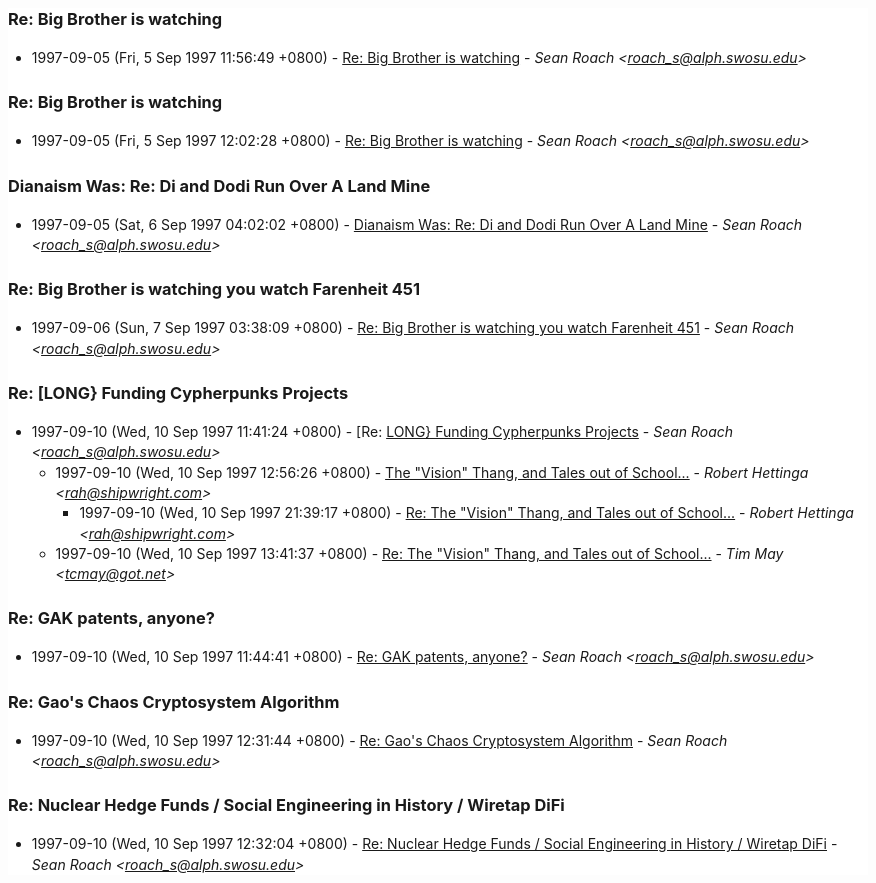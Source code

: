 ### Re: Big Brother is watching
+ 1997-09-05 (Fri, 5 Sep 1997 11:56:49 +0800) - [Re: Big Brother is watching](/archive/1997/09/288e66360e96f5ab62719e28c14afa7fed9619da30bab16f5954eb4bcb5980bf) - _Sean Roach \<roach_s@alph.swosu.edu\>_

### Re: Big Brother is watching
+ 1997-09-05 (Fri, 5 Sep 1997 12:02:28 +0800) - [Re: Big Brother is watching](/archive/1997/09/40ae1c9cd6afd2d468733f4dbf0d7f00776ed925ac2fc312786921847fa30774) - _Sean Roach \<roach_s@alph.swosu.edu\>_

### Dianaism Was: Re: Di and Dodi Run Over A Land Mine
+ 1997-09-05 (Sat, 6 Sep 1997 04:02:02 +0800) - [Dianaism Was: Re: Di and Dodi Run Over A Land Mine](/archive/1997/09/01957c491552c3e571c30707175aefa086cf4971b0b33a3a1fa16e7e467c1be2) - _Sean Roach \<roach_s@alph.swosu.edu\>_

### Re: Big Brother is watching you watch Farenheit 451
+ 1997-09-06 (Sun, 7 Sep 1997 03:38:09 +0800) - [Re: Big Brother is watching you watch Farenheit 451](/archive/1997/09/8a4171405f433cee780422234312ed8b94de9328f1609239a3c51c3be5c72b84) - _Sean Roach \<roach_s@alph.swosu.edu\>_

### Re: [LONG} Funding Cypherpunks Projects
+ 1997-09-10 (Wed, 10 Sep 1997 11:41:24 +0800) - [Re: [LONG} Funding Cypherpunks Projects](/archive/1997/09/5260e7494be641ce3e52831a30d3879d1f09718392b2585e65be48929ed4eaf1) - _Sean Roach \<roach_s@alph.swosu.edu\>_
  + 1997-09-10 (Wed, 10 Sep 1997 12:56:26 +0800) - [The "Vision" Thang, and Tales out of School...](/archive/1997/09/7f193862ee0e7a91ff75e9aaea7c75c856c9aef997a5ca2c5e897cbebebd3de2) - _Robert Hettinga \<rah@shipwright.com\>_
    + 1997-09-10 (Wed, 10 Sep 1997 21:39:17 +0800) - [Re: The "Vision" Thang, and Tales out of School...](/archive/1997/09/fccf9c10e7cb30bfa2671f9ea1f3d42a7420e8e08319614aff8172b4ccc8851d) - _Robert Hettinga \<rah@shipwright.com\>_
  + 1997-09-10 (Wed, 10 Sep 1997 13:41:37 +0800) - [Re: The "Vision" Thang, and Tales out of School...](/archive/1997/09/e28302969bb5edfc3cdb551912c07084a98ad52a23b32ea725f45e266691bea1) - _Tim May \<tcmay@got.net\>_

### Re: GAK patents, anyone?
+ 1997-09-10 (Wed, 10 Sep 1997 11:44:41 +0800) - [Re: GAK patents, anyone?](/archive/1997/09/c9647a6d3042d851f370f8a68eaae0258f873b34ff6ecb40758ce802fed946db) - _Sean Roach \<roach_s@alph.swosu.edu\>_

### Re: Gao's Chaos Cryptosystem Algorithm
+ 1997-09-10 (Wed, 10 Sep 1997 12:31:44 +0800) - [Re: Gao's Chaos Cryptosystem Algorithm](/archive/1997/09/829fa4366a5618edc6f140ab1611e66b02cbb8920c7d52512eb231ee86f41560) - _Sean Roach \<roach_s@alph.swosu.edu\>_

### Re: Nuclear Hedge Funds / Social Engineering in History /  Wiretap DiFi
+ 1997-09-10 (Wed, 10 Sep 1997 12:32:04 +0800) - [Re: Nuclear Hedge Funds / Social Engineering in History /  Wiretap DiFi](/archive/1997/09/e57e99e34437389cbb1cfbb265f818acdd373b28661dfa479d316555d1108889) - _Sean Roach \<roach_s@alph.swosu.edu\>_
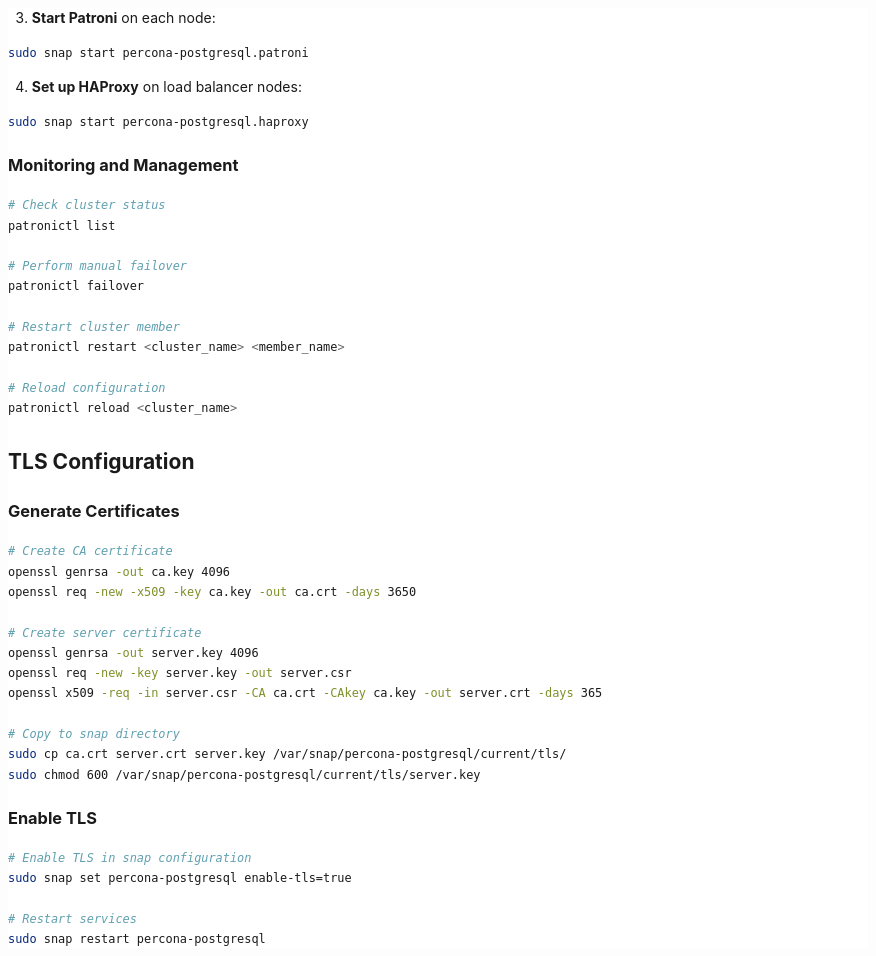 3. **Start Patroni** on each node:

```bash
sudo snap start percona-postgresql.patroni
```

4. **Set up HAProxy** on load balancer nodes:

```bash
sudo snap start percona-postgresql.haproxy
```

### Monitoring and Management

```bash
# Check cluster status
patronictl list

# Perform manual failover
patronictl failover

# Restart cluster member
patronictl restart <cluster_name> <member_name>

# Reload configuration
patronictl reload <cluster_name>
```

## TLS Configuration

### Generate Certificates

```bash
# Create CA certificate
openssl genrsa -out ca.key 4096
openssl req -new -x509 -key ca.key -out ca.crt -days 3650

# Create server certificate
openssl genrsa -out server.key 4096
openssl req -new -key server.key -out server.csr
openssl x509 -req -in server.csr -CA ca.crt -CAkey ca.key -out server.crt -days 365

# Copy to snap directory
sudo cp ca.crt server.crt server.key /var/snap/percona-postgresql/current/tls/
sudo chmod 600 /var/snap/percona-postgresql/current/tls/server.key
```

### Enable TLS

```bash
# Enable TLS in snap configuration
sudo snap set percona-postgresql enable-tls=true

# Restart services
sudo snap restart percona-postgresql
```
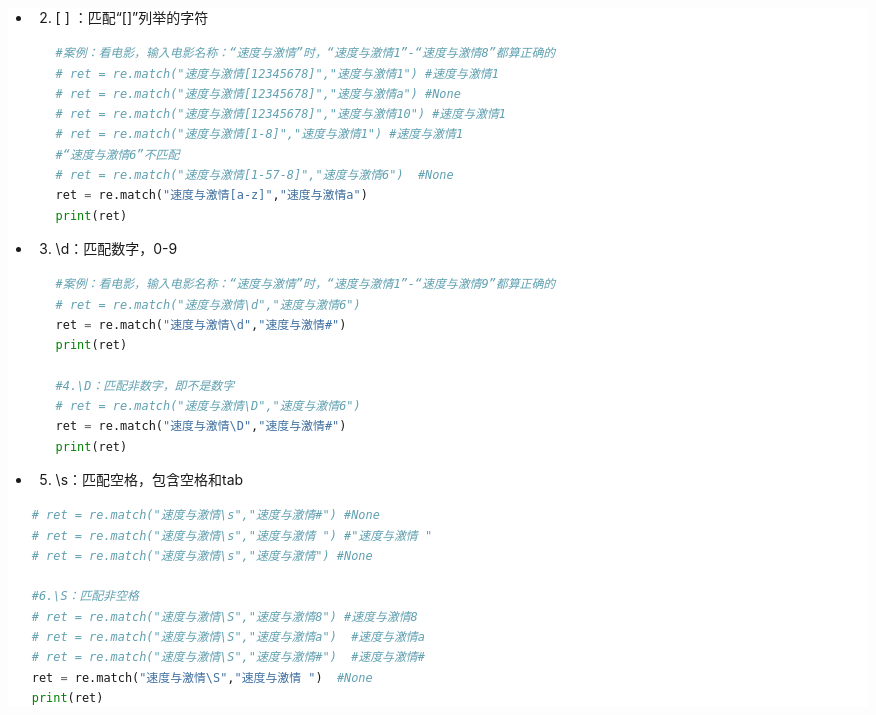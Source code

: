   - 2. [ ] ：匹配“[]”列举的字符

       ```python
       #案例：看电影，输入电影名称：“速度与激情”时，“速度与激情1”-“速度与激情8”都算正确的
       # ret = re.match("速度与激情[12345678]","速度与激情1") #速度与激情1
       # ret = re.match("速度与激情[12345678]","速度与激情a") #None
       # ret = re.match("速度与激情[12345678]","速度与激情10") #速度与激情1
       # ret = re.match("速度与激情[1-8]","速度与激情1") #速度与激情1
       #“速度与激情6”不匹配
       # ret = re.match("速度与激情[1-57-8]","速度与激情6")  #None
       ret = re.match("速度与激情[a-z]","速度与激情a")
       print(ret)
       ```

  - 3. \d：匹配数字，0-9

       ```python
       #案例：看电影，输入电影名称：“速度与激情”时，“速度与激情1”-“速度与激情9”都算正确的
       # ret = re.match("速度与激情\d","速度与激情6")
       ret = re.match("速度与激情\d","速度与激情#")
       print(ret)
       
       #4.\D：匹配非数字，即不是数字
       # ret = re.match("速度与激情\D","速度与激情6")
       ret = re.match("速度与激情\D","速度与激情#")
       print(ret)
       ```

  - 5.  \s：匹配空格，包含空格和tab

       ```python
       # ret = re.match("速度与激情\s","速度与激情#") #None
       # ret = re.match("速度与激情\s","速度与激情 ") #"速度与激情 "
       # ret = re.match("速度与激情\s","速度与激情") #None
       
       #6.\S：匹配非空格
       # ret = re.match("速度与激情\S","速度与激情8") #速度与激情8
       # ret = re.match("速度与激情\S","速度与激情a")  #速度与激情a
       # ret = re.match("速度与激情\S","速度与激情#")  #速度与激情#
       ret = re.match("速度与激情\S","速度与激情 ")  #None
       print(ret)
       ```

○ ○ ○ ○ ○

- _Problem description_
Exactly the lines from the start of the entries above through the line with "### Re: Big Brother is watching you" should be reproduced, and nothing else; drop the pictures.

- _Expected answer_
Source code

: ### Re: Big Brother is watching
+ 1997-09-05 (Fri, 5 Sep 1997 11:56:49 +0800) - [Re: Big Brother is watching](/archive/1997/09/288e66360e96f5ab62719e28c14afa7fed9619da30bab16f5954eb4bcb5980bf) - _Sean Roach \<roach_s@alph.swosu.edu\>_

### Re: Big Brother is watching
+ 1997-09-05 (Fri, 5 Sep 1997 12:02:28 +0800) - [Re: Big Brother is watching](/archive/1997/09/40ae1c9cd6afd2d468733f4dbf0d7f00776ed925ac2fc312786921847fa30774) - _Sean Roach \<roach_s@alph.swosu.edu\>_

### Dianaism Was: Re: Di and Dodi Run Over A Land Mine
+ 1997-09-05 (Sat, 6 Sep 1997 04:02:02 +0800) - [Dianaism Was: Re: Di and Dodi Run Over A Land Mine](/archive/1997/09/01957c491552c3e571c30707175aefa086cf4971b0b33a3a1fa16e7e467c1be2) - _Sean Roach \<roach_s@alph.swosu.edu\>_

### Re: Big Brother is watching you watch Farenheit 451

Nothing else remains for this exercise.